Exercise prompt: Please copy each line from the entries that contains the string "rank".

Data supplied:
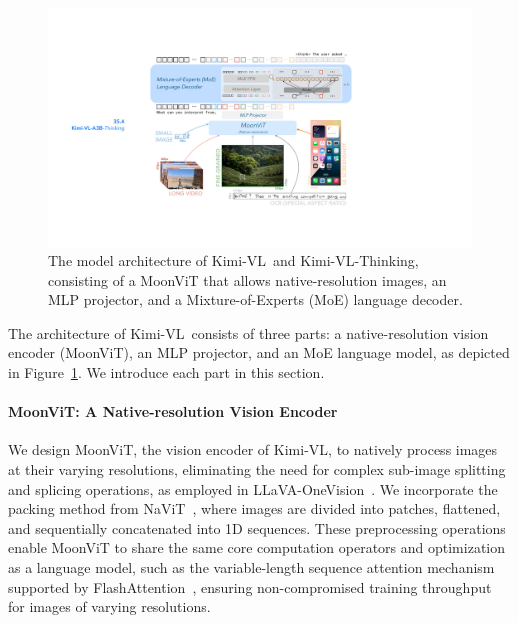 \documentclass{article}
\newcommand{\ourname}{{Kimi-VL}}
\newcommand{\ourreasoningname}{{\ourname-Thinking}}
\newcommand{\ychen}[2]{\textcolor{#1}{ychen:#2}}
\newcommand{\citep}[1]{\parencite{#1}}
\begin{document}
\begin{figure}
    \centering
    \includegraphics[width=0.9\linewidth]{figures/main-small.pdf}
    \vspace{-0.5em}
    \caption{The model architecture of \ourname~and \ourreasoningname, consisting of a MoonViT that allows native-resolution images, an MLP projector, and a Mixture-of-Experts (MoE) language decoder.}
    \label{fig:arch}
\end{figure}

The architecture of \ourname~consists of three parts: a native-resolution vision encoder (MoonViT), an MLP projector, and an MoE language
model, as depicted in Figure~\ref{fig:arch}. We introduce each part in this section.

\paragraph{MoonViT: A Native-resolution Vision Encoder} %
We design MoonViT, the vision encoder of \ourname, to natively process images at their varying resolutions, eliminating the need for complex sub-image splitting and splicing operations, as employed in LLaVA-OneVision~\citep{li2024llavaonevisioneasyvisualtask}. We incorporate the packing method from NaViT~\citep{dehghani2023patchnpacknavit}, where images are divided into patches, flattened, and sequentially concatenated into 1D sequences. These preprocessing operations enable MoonViT to share the same core computation operators and optimization as a language model, such as the variable-length sequence attention mechanism supported by FlashAttention~\citep{dao2022flashattentionfastmemoryefficientexact}, ensuring non-compromised training throughput for images of varying resolutions.
\end{document}
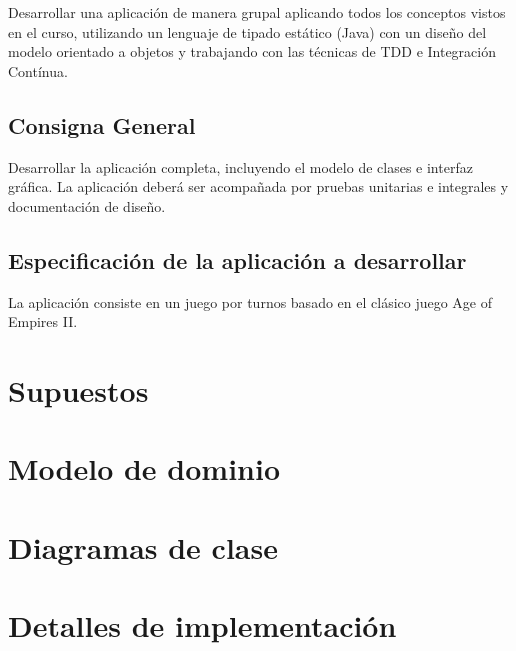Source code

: \documentclass[titlepage,a4paper]{article}
\begin{document}
Desarrollar una aplicación de manera grupal aplicando todos los conceptos vistos en el curso, utilizando un lenguaje de tipado estático (Java) con un diseño del modelo orientado a objetos y trabajando con las técnicas de TDD e Integración Contínua.


\subsection{Consigna General}

Desarrollar la aplicación completa, incluyendo el modelo de clases e interfaz gráfica. La aplicación deberá ser acompañada por pruebas unitarias e integrales y documentación de diseño.

\subsection{Especificación de la aplicación a desarrollar}

La aplicación consiste en un juego por turnos basado en el clásico juego Age of Empires II.

\section{Supuestos}\label{sec:supuestos}



\section{Modelo de dominio}\label{sec:modelo}


\section{Diagramas de clase}\label{sec:diagramasdeclase}


\section{Detalles de implementación}\label{sec:implementacion}
\end{document}

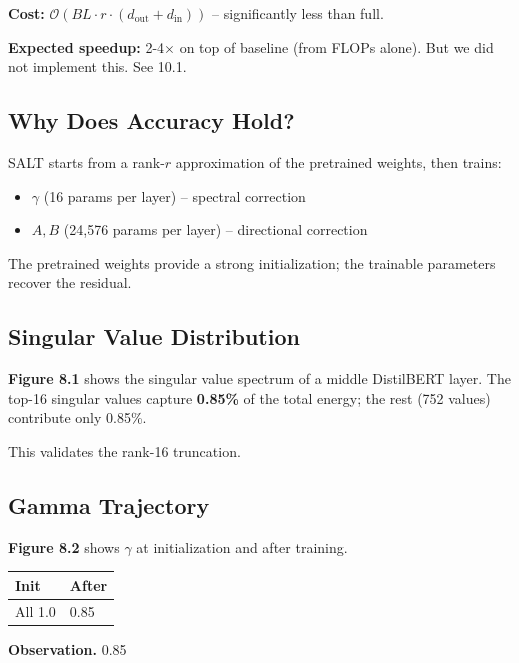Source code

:\textbf{Cost:} $\mathcal{O}(BL \cdot r \cdot (d_\text{out} + d_\text{in}))$ -- 
significantly less than full.

\textbf{Expected speedup:} 2-4$\times$ on top of baseline (from FLOPs alone). But we did 
not implement this. See  10.1.

\subsection{Why Does Accuracy Hold?}

SALT starts from a rank-$r$ approximation of the pretrained weights, then 
trains:

\begin{itemize}
\item $\gamma$ (16 params per layer) -- spectral correction
\item $A, B$ (24,576 params per layer) -- directional correction

\end{itemize}
The pretrained weights provide a strong initialization; the trainable 
parameters recover the residual.

\subsection{Singular Value Distribution}

\textbf{Figure 8.1} shows the singular value spectrum of a middle DistilBERT 
layer. The top-16 singular values capture \textbf{0.85\%} of the 
total energy; the rest (752 values) contribute only 0.85\%.

This validates the rank-16 truncation.

\subsection{Gamma Trajectory}

\textbf{Figure 8.2} shows $\gamma$ at initialization and after training.

\begin{table}[H]
\centering
\small
\begin{tabular}{ll}
\toprule
\textbf{Init} & \textbf{After} \\
\midrule
All 1.0 & 0.85 \\
\bottomrule
\end{tabular}
\end{table}

\textbf{Observation.} 0.85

Exercise solution:
SALT starts from a rank-$r$ approximation of the pretrained weights, then 
This validates the rank-16 truncation.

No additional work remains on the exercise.